# EXERCISE BRIEF
Whichever lines of the material contain "geodesics", copy each of them.

# DATA SECTION
+ + +

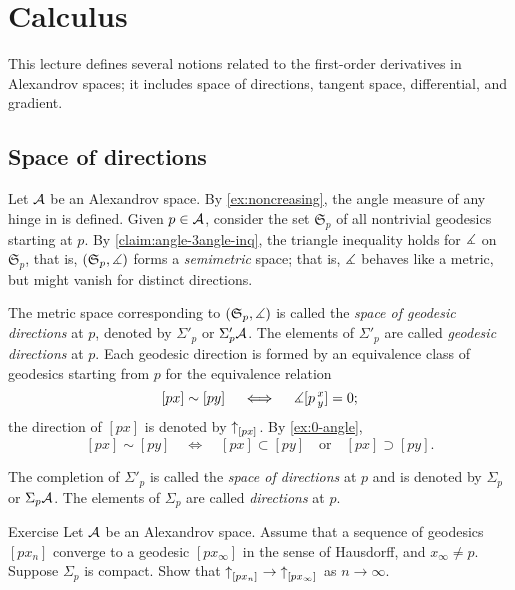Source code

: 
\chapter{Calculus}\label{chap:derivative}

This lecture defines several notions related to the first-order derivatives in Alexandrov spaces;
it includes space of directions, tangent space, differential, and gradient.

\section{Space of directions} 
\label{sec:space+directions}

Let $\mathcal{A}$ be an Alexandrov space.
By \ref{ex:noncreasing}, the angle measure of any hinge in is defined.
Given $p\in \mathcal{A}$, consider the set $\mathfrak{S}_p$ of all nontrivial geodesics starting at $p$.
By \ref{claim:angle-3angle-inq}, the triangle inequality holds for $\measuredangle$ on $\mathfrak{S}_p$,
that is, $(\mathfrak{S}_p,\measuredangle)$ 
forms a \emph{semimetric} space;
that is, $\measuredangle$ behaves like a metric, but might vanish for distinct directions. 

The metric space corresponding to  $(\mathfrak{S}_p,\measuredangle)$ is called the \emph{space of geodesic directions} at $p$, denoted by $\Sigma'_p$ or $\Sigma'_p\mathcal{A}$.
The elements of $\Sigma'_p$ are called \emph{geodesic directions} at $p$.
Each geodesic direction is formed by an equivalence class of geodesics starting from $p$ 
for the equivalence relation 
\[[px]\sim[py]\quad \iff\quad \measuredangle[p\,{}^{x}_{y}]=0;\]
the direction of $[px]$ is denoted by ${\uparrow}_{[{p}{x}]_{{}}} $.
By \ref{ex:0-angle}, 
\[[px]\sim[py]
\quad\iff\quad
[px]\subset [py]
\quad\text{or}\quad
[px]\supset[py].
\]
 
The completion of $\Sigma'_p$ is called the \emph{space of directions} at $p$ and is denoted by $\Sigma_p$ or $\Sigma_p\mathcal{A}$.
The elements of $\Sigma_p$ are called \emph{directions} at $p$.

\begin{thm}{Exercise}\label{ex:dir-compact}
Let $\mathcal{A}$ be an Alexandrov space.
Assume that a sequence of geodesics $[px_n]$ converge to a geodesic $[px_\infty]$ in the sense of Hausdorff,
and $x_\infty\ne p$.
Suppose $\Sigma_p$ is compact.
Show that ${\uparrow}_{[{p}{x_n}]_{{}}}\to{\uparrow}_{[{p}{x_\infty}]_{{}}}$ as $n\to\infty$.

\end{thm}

+ + +

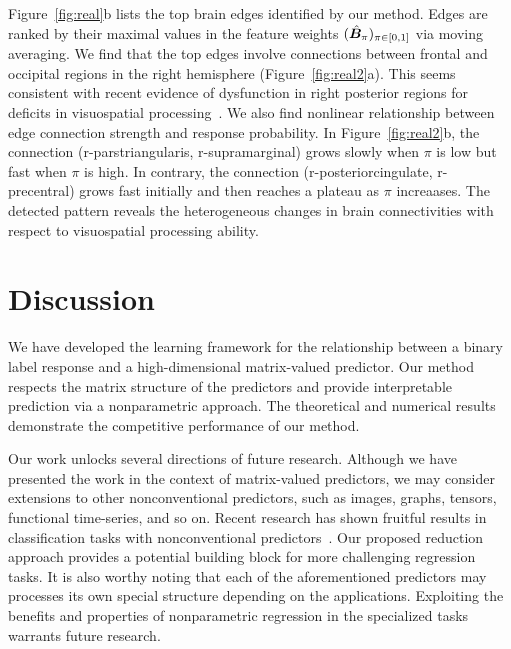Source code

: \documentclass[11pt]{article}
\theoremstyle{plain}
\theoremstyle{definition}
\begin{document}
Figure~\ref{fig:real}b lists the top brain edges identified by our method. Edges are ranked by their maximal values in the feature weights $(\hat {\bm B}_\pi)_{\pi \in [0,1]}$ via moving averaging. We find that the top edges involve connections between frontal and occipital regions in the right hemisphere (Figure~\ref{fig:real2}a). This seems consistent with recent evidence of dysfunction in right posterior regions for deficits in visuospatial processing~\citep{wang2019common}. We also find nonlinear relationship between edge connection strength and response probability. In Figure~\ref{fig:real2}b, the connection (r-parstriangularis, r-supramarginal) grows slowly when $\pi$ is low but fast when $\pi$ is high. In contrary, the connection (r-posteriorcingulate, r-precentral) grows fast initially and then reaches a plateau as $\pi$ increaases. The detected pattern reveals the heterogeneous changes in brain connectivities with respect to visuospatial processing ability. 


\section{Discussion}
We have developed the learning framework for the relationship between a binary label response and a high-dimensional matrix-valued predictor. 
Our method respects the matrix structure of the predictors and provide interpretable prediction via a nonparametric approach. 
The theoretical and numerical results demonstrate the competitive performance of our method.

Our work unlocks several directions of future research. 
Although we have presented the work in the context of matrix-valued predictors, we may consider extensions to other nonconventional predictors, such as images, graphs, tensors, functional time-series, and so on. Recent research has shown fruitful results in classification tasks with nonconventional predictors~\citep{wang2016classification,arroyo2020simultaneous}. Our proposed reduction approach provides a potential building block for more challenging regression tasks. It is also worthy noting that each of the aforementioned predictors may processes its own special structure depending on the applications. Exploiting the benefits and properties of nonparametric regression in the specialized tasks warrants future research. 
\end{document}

+ + +

# RESULT OF THE EXERCISE
Given $p\in \mathcal{A}$, consider the set $\mathfrak{S}_p$ of all nontrivial geodesics starting at $p$.
Each geodesic direction is formed by an equivalence class of geodesics starting from $p$ 
Assume that a sequence of geodesics $[px_n]$ converge to a geodesic $[px_\infty]$ in the sense of Hausdorff,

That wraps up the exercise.